La vision spécifique que développe Rudi MEYER, dans la lignée de l’approche fonctionnaliste de Roger TALLON des objets de « Design », symbolise l’idée que la montre est un objet singulier, ayant des critères de compréhension et une expressivité particulière. Ainsi, MEYER explique, au sujet des montres qu’il dessine pour la CEH-LIP au cours de l’année 1974, et qui seront commercialisées en 1975 – 1976 :
« À sa fonction propre – c’est à dire la lecture du temps, des secondes, des minutes et des heures – s’oppose avec force sa fonction signe porteur de multiples notions subjectives ».
« Elle [la montre] est le temps et la parure »
(Catalogue Lip Design 1975, interview de Rudi MEYER)

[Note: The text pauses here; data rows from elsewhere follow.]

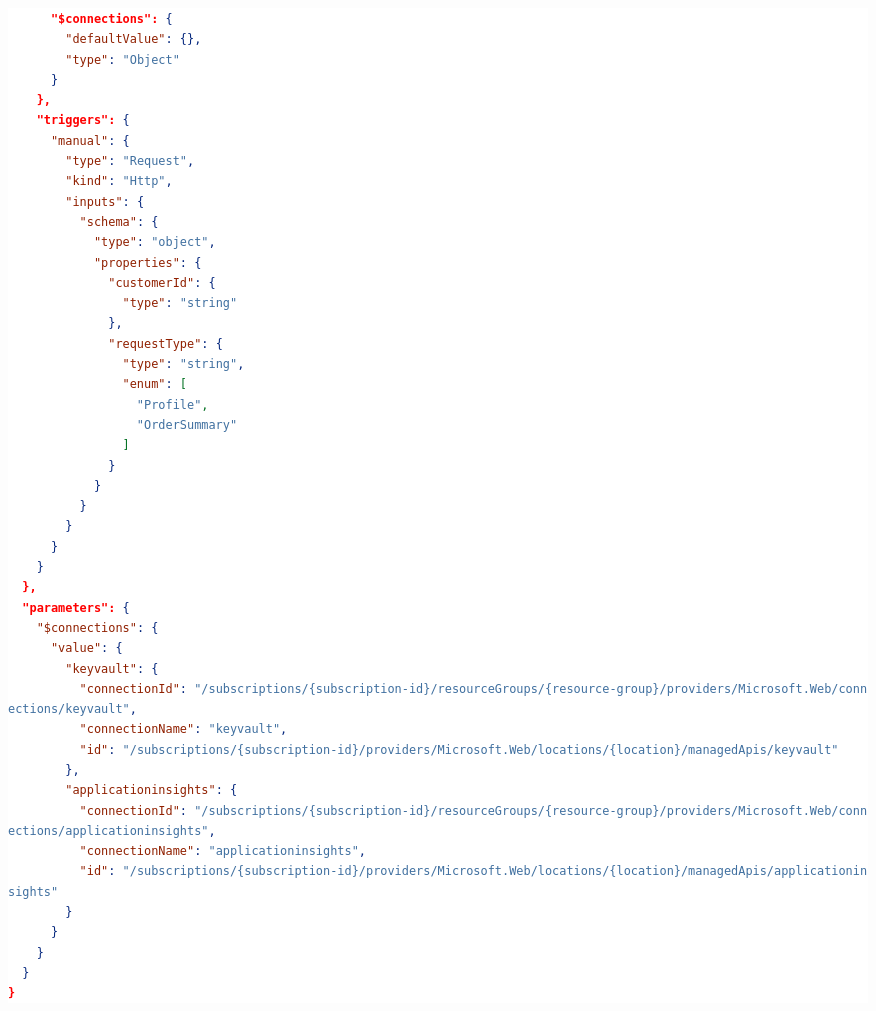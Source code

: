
 ```json
      "$connections": {
        "defaultValue": {},
        "type": "Object"
      }
    },
    "triggers": {
      "manual": {
        "type": "Request",
        "kind": "Http",
        "inputs": {
          "schema": {
            "type": "object",
            "properties": {
              "customerId": {
                "type": "string"
              },
              "requestType": {
                "type": "string",
                "enum": [
                  "Profile",
                  "OrderSummary"
                ]
              }
            }
          }
        }
      }
    }
  },
  "parameters": {
    "$connections": {
      "value": {
        "keyvault": {
          "connectionId": "/subscriptions/{subscription-id}/resourceGroups/{resource-group}/providers/Microsoft.Web/connections/keyvault",
          "connectionName": "keyvault",
          "id": "/subscriptions/{subscription-id}/providers/Microsoft.Web/locations/{location}/managedApis/keyvault"
        },
        "applicationinsights": {
          "connectionId": "/subscriptions/{subscription-id}/resourceGroups/{resource-group}/providers/Microsoft.Web/connections/applicationinsights",
          "connectionName": "applicationinsights",
          "id": "/subscriptions/{subscription-id}/providers/Microsoft.Web/locations/{location}/managedApis/applicationinsights"
        }
      }
    }
  }
}
```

Considérée comme un objet spécifique par MEYER, la montre doit avoir une fonction, une destination, un usage. Mais elle doit également dégager quelque chose de son porteur, être un symbole, suffisamment clair pour qu’il soit approprié par l’usager, mais suffisamment vague pour qu’il soit interprété par ce dernier. Ainsi, le designer Suisse va s’attacher à combiner l’aisance de lecture qui est, en 1974, une tâche largement accomplie, à la « parure » de la montre, en somme ce qu’elle représente. Et c’est en cela que le talent du Designer entre en jeu. L’objet final n’est pas beau parce qu’esthétiquement réussi, il est beau parce qu’il est techniquement bien conçu. Il va employer les ressources du graphic-design, en les mettant au service de l’horlogerie, domaine dont il est absolument étranger en 1974.
Deux collections, pour deux odes au Design
Rudi Meyer développe ces objets de communication en plusieurs étapes, qui se concluront par la commercialisation durant l’année 1975 de 14 montres estampillées « Design Rudi MEYER ». Tout d’abord, et à l’instar des 6 autres Designers qui animent les discussions chez Lip, MEYER va se voir confier une année, 1974, pour proposer ses montres, les contraintes techniques autours de ces dernières et les moyens à mobiliser afin de les réaliser. La seule exigence de la CEH-LIP concerne le mouvement, qui doit être emprunté dans le catalogue de fournisseur d’Ébauches S.A., ou dans les calibres que LIP manufacture encore dans l’usine de Palente. MEYER portera son choix sur deux mouvements. Le premier est extrêmement technique, de très haute technologie et dont seul Lip à le secret, avec le calibre R53 Electronic transistoré (conçu, fabriqué et assemblé par Lip à Besançon). Le second est plus conventionnel, puisqu’il est mécanique à remontage automatique, issu des ateliers de la firme Allemande DUROWE.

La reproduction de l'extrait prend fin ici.